Exercise aim – Among the entries that follow, find the lines containing the string "Ausgangsspannung" and copy them.

Excerpted records –
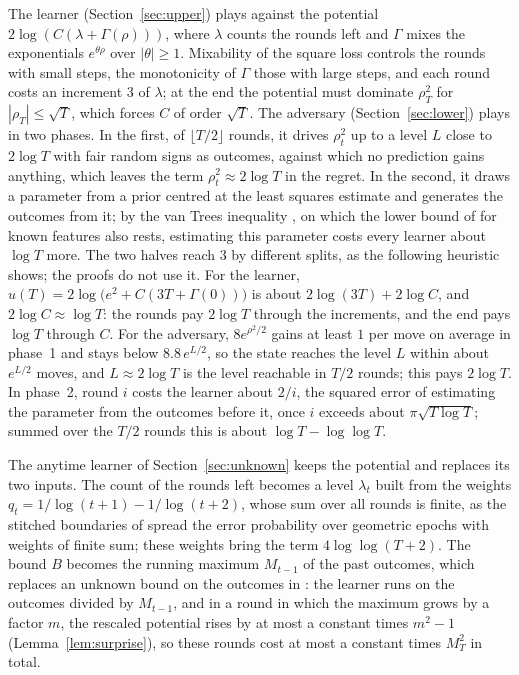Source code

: \documentclass[12pt]{amsart}
\theoremstyle{definition}
\numberwithin{equation}{section}
\begin{document}
The learner (Section~\ref{sec:upper}) plays against the potential $2\log(C(\lambda+\Gamma(\rho)))$, where $\lambda$ counts the rounds left and $\Gamma$ mixes the exponentials $e^{\theta\rho}$ over $|\theta|\ge1$. Mixability of the square loss \citetext{\citealp[Section~2, Example~4]{Vovk98}; \citealp[Example~3.13]{HKW}; \citealp[Section~2.4, Lemma~2]{Vovk01}} controls the rounds with small steps, the monotonicity of $\Gamma$ those with large steps, and each round costs an increment $3$ of $\lambda$; at the end the potential must dominate $\rho_T^2$ for $|\rho_T|\le\sqrt T$, which forces $C$ of order $\sqrt T$. The adversary (Section~\ref{sec:lower}) plays in two phases. In the first, of $\lfloor T/2\rfloor$ rounds, it drives $\rho_t^2$ up to a level $L$ close to $2\log T$ with fair random signs as outcomes, against which no prediction gains anything, which leaves the term $\rho_t^2\approx2\log T$ in the regret. In the second, it draws a parameter from a prior centred at the least squares estimate and generates the outcomes from it; by the van Trees inequality \citep[Section~2, inequality~(3)]{GL}, on which the lower bound of \citet[Theorem~4]{GaillardALT19} for known features also rests, estimating this parameter costs every learner about $\log T$ more. The two halves reach $3$ by different splits, as the following heuristic shows; the proofs do not use it. For the learner, $u(T)=2\log\bigl(e^2+C(3T+\Gamma(0))\bigr)$ is about $2\log(3T)+2\log C$, and $2\log C\approx\log T$: the rounds pay $2\log T$ through the increments, and the end pays $\log T$ through $C$. For the adversary, $8e^{\rho^2/2}$ gains at least $1$ per move on average in phase~1 and stays below $8.8\,e^{L/2}$, so the state reaches the level $L$ within about $e^{L/2}$ moves, and $L\approx2\log T$ is the level reachable in $T/2$ rounds; this pays $2\log T$. In phase~2, round $i$ costs the learner about $2/i$, the squared error of estimating the parameter from the outcomes before it, once $i$ exceeds about $\pi\sqrt{T\log T}$; summed over the $T/2$ rounds this is about $\log T-\log\log T$.

The anytime learner of Section~\ref{sec:unknown} keeps the potential and replaces its two inputs. The count of the rounds left becomes a level $\lambda_t$ built from the weights $q_t=1/\log(t+1)-1/\log(t+2)$, whose sum over all rounds is finite, as the stitched boundaries of \citet[Theorem~1]{Howard21} spread the error probability over geometric epochs with weights of finite sum; these weights bring the term $4\log\log(T+2)$. The bound $B$ becomes the running maximum $M_{t-1}$ of the past outcomes, which replaces an unknown bound on the outcomes in \citet[Section~3.2]{Gerchinovitz13}: the learner runs on the outcomes divided by $M_{t-1}$, and in a round in which the maximum grows by a factor $m$, the rescaled potential rises by at most a constant times $m^2-1$ (Lemma~\ref{lem:surprise}), so these rounds cost at most a constant times $M_T^2$ in total.
\end{document}
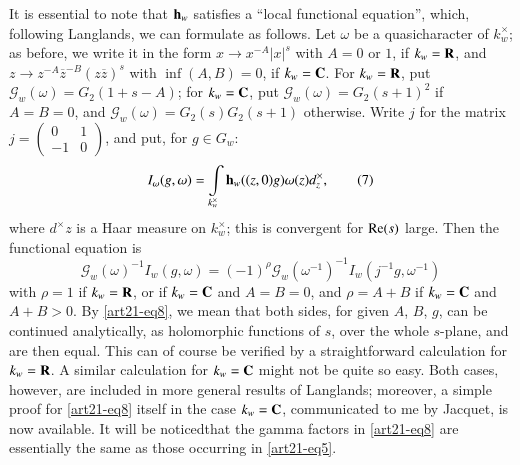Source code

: It is essential to note that $\mathbf{h}_{w}$ satisfies a ``local functional equation'', which, following Langlands, we can formulate as follows. Let $\omega$ be a quasicharacter of $k^{\times}_{w}$; as before, we write it in the form $x\to x^{-A}|x|^{s}$ with $A=0$ or $1$, if $k_{w}=\mathbf{R}$, and $z\to z^{-A}\overline{z}^{-B}(z\overline{z})^{s}$ with $\inf(A,B)=0$, if $k_{w}=\mathbf{C}$. For $k_{w}=\mathbf{R}$, put $\mathscr{G}_{w}(\omega)=G_{2}(1+s-A)$; for $k_{w}=\mathbf{C}$, put $\mathscr{G}_{w}(\omega)=G_{2}(s+1)^{2}$ if $A=B=0$, and $\mathscr{G}_{w}(\omega)=G_{2}(s)G_{2}(s+1)$ otherwise. Write $j$ for the matrix $j=\left(\begin{smallmatrix} 0 & 1\\ -1 & 0\end{smallmatrix}\right)$, and put, for $g\in G_{w}$:
\begin{equation*}
I_{\omega}(g,\omega)=\int\limits_{k^{\times}_{w}}\mathbf{h}_{w}((z,0)g)\omega(z)d^{\times}_{z},\tag{7}\label{art21-eq7}
\end{equation*}
where $d^{\times}z$ is a Haar measure on $k^{\times}_{w}$; this is convergent for $\operatorname{\mathrm{Re}}(s)$ large. Then the functional equation is
\begin{equation*}
\mathscr{G}_{w}(\omega)^{-1}I_{w}(g,\omega)=(-1)^{\rho}\mathscr{G}_{w}(\omega^{-1})^{-1}I_{w}(j^{-1}g,\omega^{-1})\tag{8}\label{art21-eq8}
\end{equation*}
with $\rho=1$ if $k_{w}=\mathbf{R}$, or if $k_{w}=\mathbf{C}$ and $A=B=0$, and $\rho=A+B$ if $k_{w}=\mathbf{C}$ and $A+B>0$. By \eqref{art21-eq8}, we mean that both sides, for given $A$, $B$, $g$, can be continued analytically, as holomorphic functions of $s$, over the whole $s$-plane, and are then equal. This can of course be verified by a straightforward calculation for $k_{w}=\mathbf{R}$. A similar calculation for $k_{w}=\mathbf{C}$ might not be quite so easy. Both cases, however, are included in more general results of Langlands; moreover, a simple proof for \eqref{art21-eq8} itself in the case $k_{w}=\mathbf{C}$, communicated to me by Jacquet, is now available. It will be noticed\pageoriginale that the gamma factors in \eqref{art21-eq8} are essentially the same as those occurring in \eqref{art21-eq5}.

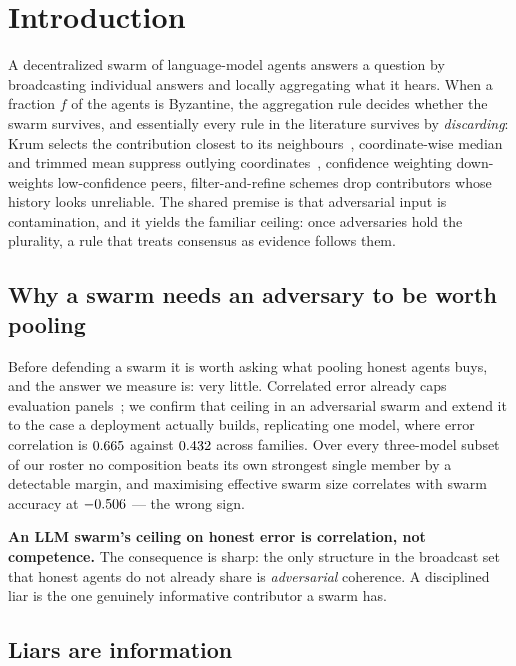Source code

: \section{Introduction}
\label{sec:introduction}

A decentralized swarm of language-model agents answers a question by
broadcasting individual answers and locally aggregating what it hears. When a
fraction $f$ of the agents is Byzantine, the aggregation rule decides whether the
swarm survives, and essentially every rule in the literature survives by
\emph{discarding}: Krum selects the contribution closest to its
neighbours~\cite{blanchard2017krum}, coordinate-wise median and trimmed mean
suppress outlying coordinates~\cite{yin2018trimmed}, confidence weighting
down-weights low-confidence peers, filter-and-refine schemes drop contributors
whose history looks unreliable. The shared premise is that adversarial input is
contamination, and it yields the familiar ceiling: once adversaries hold the
plurality, a rule that treats consensus as evidence follows them.

\subsection{Why a swarm needs an adversary to be worth pooling}

Before defending a swarm it is worth asking what pooling honest agents buys, and
the answer we measure is: very little. Correlated error already caps evaluation
panels~\cite{judgecorr,panelcorr,hivemind}; we confirm that ceiling in an
adversarial swarm and extend it to the case a deployment actually builds,
replicating one model, where error correlation is $\numWithinModelPhi$ against
$\numCrossModelPhi$ across families. Over every three-model subset of our roster
no composition beats its own strongest single member by a detectable margin, and
maximising effective swarm size correlates with swarm accuracy at
$\numCompAccVsNeff$ --- the wrong sign.

\textbf{An LLM swarm's ceiling on honest error is correlation, not competence.}
The consequence is sharp: the only structure in the broadcast set that honest
agents do not already share is \emph{adversarial} coherence. A disciplined liar
is the one genuinely informative contributor a swarm has.

\subsection{Liars are information}

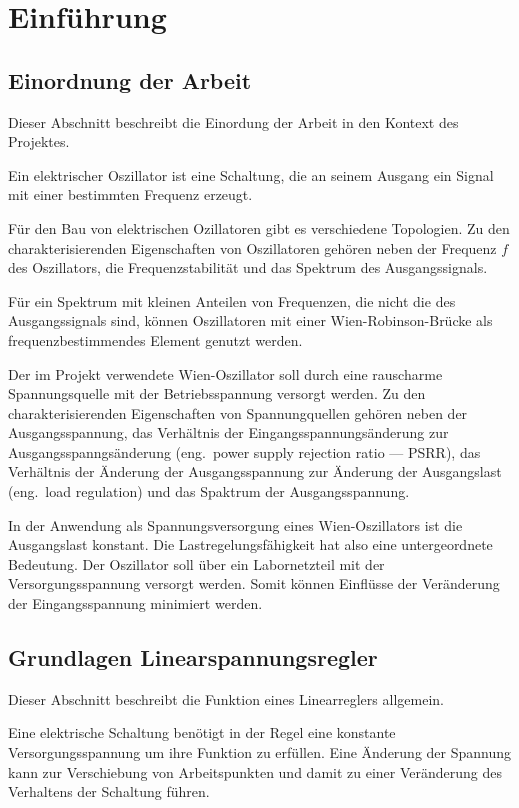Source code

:\chapter{Einführung} %

\section{Einordnung der Arbeit}
Dieser Abschnitt beschreibt die Einordung der Arbeit in den Kontext des 
Projektes.

Ein elektrischer Oszillator ist eine Schaltung, die an seinem Ausgang ein
Signal mit einer bestimmten Frequenz erzeugt.

Für den Bau von elektrischen Ozillatoren gibt es verschiedene Topologien.
Zu den charakterisierenden Eigenschaften von Oszillatoren gehören neben
der Frequenz $f$ des Oszillators, die Frequenzstabilität und das Spektrum des 
Ausgangssignals.

Für ein Spektrum mit kleinen Anteilen von Frequenzen, die nicht die des 
Ausgangssignals sind, können Oszillatoren mit einer Wien-Robinson-Brücke als 
frequenzbestimmendes Element genutzt werden.

Der im Projekt verwendete Wien-Oszillator soll durch eine rauscharme 
Spannungsquelle mit der Betriebsspannung versorgt werden.
Zu den charakterisierenden Eigenschaften von Spannungquellen gehören neben der
Ausgangsspannung, das Verhältnis der Eingangsspannungsänderung zur 
Ausgangsspanngsänderung (eng.\ power supply rejection ratio — PSRR),
das Verhältnis der Änderung der Ausgangsspannung zur Änderung der Ausgangslast
(eng.\ load regulation) und das Spaktrum der Ausgangsspannung.

In der Anwendung als Spannungsversorgung eines Wien-Oszillators ist die 
Ausgangslast konstant. Die Lastregelungsfähigkeit hat also eine untergeordnete
Bedeutung. Der Oszillator soll über ein Labornetzteil mit der 
Versorgungsspannung versorgt werden. Somit können Einflüsse der 
Veränderung der Eingangsspannung minimiert werden. 

\section{Grundlagen Linearspannungsregler}
Dieser Abschnitt beschreibt die Funktion eines Linearreglers allgemein.

Eine elektrische Schaltung benötigt in der Regel eine konstante 
Versorgungsspannung um ihre Funktion zu erfüllen.
Eine Änderung der Spannung kann zur Verschiebung von Arbeitspunkten und damit
zu einer Veränderung des Verhaltens der Schaltung führen.

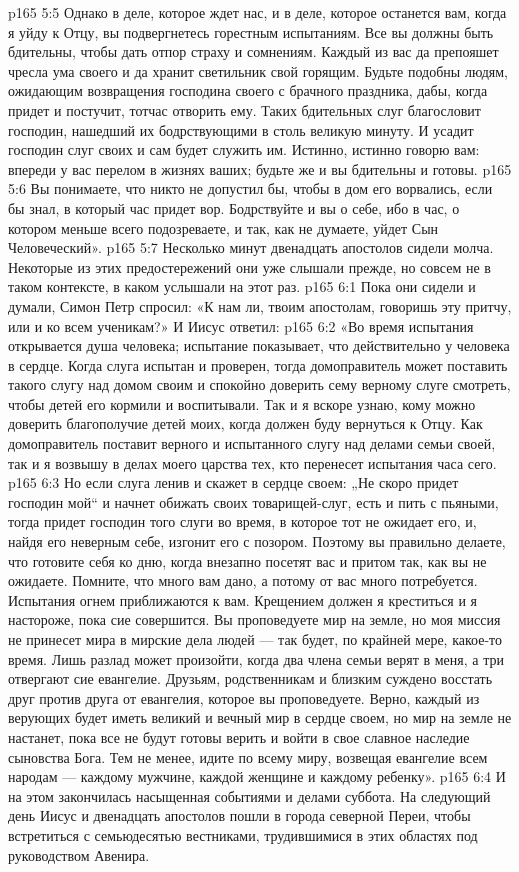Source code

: \vs p165 5:5 Однако в деле, которое ждет нас, и в деле, которое останется вам, когда я уйду к Отцу, вы подвергнетесь горестным испытаниям. Все вы должны быть бдительны, чтобы дать отпор страху и сомнениям. Каждый из вас да препояшет чресла ума своего и да хранит светильник свой горящим. Будьте подобны людям, ожидающим возвращения господина своего с брачного праздника, дабы, когда придет и постучит, тотчас отворить ему. Таких бдительных слуг благословит господин, нашедший их бодрствующими в столь великую минуту. И усадит господин слуг своих и сам будет служить им. Истинно, истинно говорю вам: впереди у вас перелом в жизнях ваших; будьте же и вы бдительны и готовы.
\vs p165 5:6 Вы понимаете, что никто не допустил бы, чтобы в дом его ворвались, если бы знал, в который час придет вор. Бодрствуйте и вы о себе, ибо в час, о котором меньше всего подозреваете, и так, как не думаете, уйдет Сын Человеческий».
\vs p165 5:7 \pc Несколько минут двенадцать апостолов сидели молча. Некоторые из этих предостережений они уже слышали прежде, но совсем не в таком контексте, в каком услышали на этот раз.
\vs p165 6:1 Пока они сидели и думали, Симон Петр спросил: «К нам ли, твоим апостолам, говоришь эту притчу, или и ко всем ученикам?» И Иисус ответил:
\vs p165 6:2 \pc «Во время испытания открывается душа человека; испытание показывает, что действительно у человека в сердце. Когда слуга испытан и проверен, тогда домоправитель может поставить такого слугу над домом своим и спокойно доверить сему верному слуге смотреть, чтобы детей его кормили и воспитывали. Так и я вскоре узнаю, кому можно доверить благополучие детей моих, когда должен буду вернуться к Отцу. Как домоправитель поставит верного и испытанного слугу над делами семьи своей, так и я возвышу в делах моего царства тех, кто перенесет испытания часа сего.
\vs p165 6:3 Но если слуга ленив и скажет в сердце своем: „Не скоро придет господин мой“ и начнет обижать своих товарищей\hyp{}слуг, есть и пить с пьяными, тогда придет господин того слуги во время, в которое тот не ожидает его, и, найдя его неверным себе, изгонит его с позором. Поэтому вы правильно делаете, что готовите себя ко дню, когда внезапно посетят вас и притом так, как вы не ожидаете. Помните, что много вам дано, а потому от вас много потребуется. Испытания огнем приближаются к вам. Крещением должен я креститься и я настороже, пока сие совершится. Вы проповедуете мир на земле, но моя миссия не принесет мира в мирские дела людей --- так будет, по крайней мере, какое\hyp{}то время. Лишь разлад может произойти, когда два члена семьи верят в меня, а три отвергают сие евангелие. Друзьям, родственникам и близким суждено восстать друг против друга от евангелия, которое вы проповедуете. Верно, каждый из верующих будет иметь великий и вечный мир в сердце своем, но мир на земле не настанет, пока все не будут готовы верить и войти в свое славное наследие сыновства Бога. Тем не менее, идите по всему миру, возвещая евангелие всем народам --- каждому мужчине, каждой женщине и каждому ребенку».
\vs p165 6:4 \pc И на этом закончилась насыщенная событиями и делами суббота. На следующий день Иисус и двенадцать апостолов пошли в города северной Переи, чтобы встретиться с семьюдесятью вестниками, трудившимися в этих областях под руководством Авенира.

Response area –
Ausgangsspannung, das Verhältnis der Eingangsspannungsänderung zur 
das Verhältnis der Änderung der Ausgangsspannung zur Änderung der Ausgangslast
(eng.\ load regulation) und das Spaktrum der Ausgangsspannung.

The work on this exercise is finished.